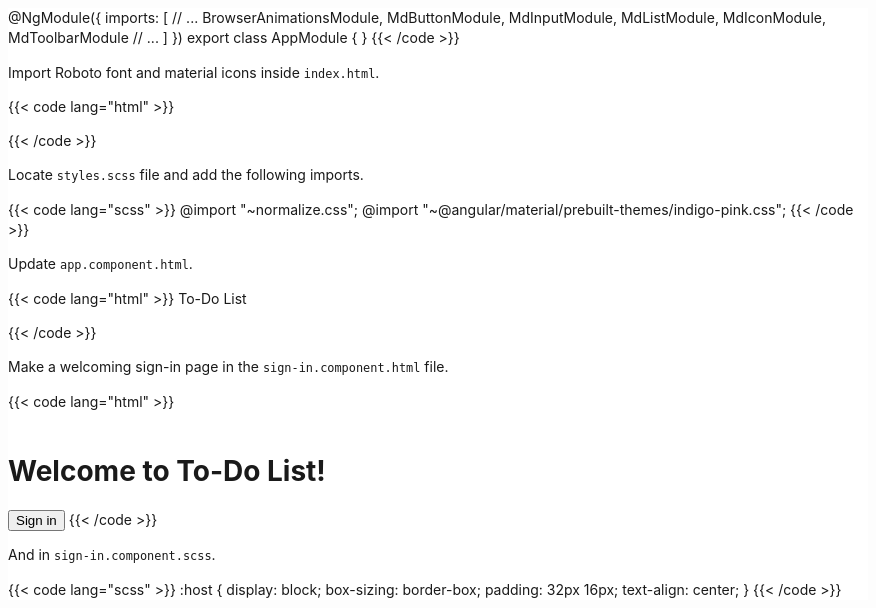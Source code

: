 @NgModule({
  imports: [
    // ...
    BrowserAnimationsModule,
    MdButtonModule,
    MdInputModule,
    MdListModule,
    MdIconModule,
    MdToolbarModule
    // ...
  ]
})
export class AppModule { }
{{< /code >}}

Import Roboto font and material icons inside `index.html`.

{{< code lang="html" >}}
<link href="https://fonts.googleapis.com/css?family=Roboto:300,400,500" rel="stylesheet">
<link href="https://fonts.googleapis.com/icon?family=Material+Icons" rel="stylesheet">
{{< /code >}}

Locate `styles.scss` file and add the following imports.

{{< code lang="scss" >}}
@import "~normalize.css";
@import "~@angular/material/prebuilt-themes/indigo-pink.css";
{{< /code >}}

Update `app.component.html`.

{{< code lang="html" >}}
<md-toolbar>To-Do List</md-toolbar>
<div class="mat-typography">
  <router-outlet>
  </router-outlet>
</div>
{{< /code >}}

Make a welcoming sign-in page in the `sign-in.component.html` file.

{{< code lang="html" >}}
<h1>Welcome to To-Do List!</h1>
<button md-raised-button
        class="sign-in-button"
        color="primary"
        (click)="signIn()">Sign in</button>
{{< /code >}}

And in `sign-in.component.scss`.

{{< code lang="scss" >}}
:host {
  display: block;
  box-sizing: border-box;
  padding: 32px 16px;
  text-align: center;
}
{{< /code >}}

◆ ◆ ◆ ◆ ◆ ◆ ◆

#### TASK TO COMPLETE:
Copy every line of the listing where the word "link" appears.

#### ANSWER SECTION:
<link href="https://fonts.googleapis.com/css?family=Roboto:300,400,500" rel="stylesheet">
<link href="https://fonts.googleapis.com/icon?family=Material+Icons" rel="stylesheet">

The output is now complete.